EXERCISE OBJECTIVE ::
Restate verbatim the span of lines below between the line with "1. Disputes which" and the line with "This reservation enables", including those two lines, and only that span.

┄┄┄┄┄┄┄┄┄┄

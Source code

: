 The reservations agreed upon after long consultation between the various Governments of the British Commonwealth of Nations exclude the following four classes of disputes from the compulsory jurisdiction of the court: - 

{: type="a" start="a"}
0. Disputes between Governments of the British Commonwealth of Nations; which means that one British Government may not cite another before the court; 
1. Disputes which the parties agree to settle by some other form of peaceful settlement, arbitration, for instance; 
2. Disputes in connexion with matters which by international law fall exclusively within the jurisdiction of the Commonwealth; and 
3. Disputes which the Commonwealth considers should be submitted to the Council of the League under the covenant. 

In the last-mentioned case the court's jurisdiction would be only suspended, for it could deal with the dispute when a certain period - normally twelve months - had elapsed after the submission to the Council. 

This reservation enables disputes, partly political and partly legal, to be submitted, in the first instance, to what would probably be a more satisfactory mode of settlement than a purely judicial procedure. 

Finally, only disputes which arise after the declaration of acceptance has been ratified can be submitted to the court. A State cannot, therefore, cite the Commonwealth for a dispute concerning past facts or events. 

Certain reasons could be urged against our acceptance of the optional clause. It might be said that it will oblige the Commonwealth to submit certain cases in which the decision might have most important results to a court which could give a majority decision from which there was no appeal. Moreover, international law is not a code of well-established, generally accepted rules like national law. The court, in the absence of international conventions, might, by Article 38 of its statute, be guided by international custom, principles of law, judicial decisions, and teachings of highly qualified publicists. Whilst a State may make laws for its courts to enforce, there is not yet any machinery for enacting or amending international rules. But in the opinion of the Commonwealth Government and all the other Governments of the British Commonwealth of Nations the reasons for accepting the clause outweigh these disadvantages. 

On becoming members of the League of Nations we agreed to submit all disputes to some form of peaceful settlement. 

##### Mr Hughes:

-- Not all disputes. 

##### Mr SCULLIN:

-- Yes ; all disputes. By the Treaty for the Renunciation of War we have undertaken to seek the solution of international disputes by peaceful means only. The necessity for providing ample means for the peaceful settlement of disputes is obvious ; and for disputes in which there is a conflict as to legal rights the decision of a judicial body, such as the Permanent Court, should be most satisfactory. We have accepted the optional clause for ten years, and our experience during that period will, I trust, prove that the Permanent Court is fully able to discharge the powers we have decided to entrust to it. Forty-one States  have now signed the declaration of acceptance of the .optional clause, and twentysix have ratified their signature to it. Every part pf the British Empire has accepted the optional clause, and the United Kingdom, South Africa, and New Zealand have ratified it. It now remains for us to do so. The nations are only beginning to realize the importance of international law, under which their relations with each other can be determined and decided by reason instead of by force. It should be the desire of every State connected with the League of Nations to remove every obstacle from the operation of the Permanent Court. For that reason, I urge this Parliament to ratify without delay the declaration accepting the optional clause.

┄┄┄┄┄┄┄┄┄┄

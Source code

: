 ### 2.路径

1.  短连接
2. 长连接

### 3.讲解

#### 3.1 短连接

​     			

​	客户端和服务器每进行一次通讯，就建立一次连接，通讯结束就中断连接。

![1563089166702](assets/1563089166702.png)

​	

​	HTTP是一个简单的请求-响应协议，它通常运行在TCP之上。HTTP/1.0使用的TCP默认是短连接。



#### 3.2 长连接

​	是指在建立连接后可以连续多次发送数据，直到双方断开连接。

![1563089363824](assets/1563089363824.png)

┄┄┄┄┄┄┄┄┄┄

SOLUTION FOR THIS PROBLEM ::
1. Disputes which the parties agree to settle by some other form of peaceful settlement, arbitration, for instance; 
2. Disputes in connexion with matters which by international law fall exclusively within the jurisdiction of the Commonwealth; and 
3. Disputes which the Commonwealth considers should be submitted to the Council of the League under the covenant. 

In the last-mentioned case the court's jurisdiction would be only suspended, for it could deal with the dispute when a certain period - normally twelve months - had elapsed after the submission to the Council. 

This reservation enables disputes, partly political and partly legal, to be submitted, in the first instance, to what would probably be a more satisfactory mode of settlement than a purely judicial procedure. 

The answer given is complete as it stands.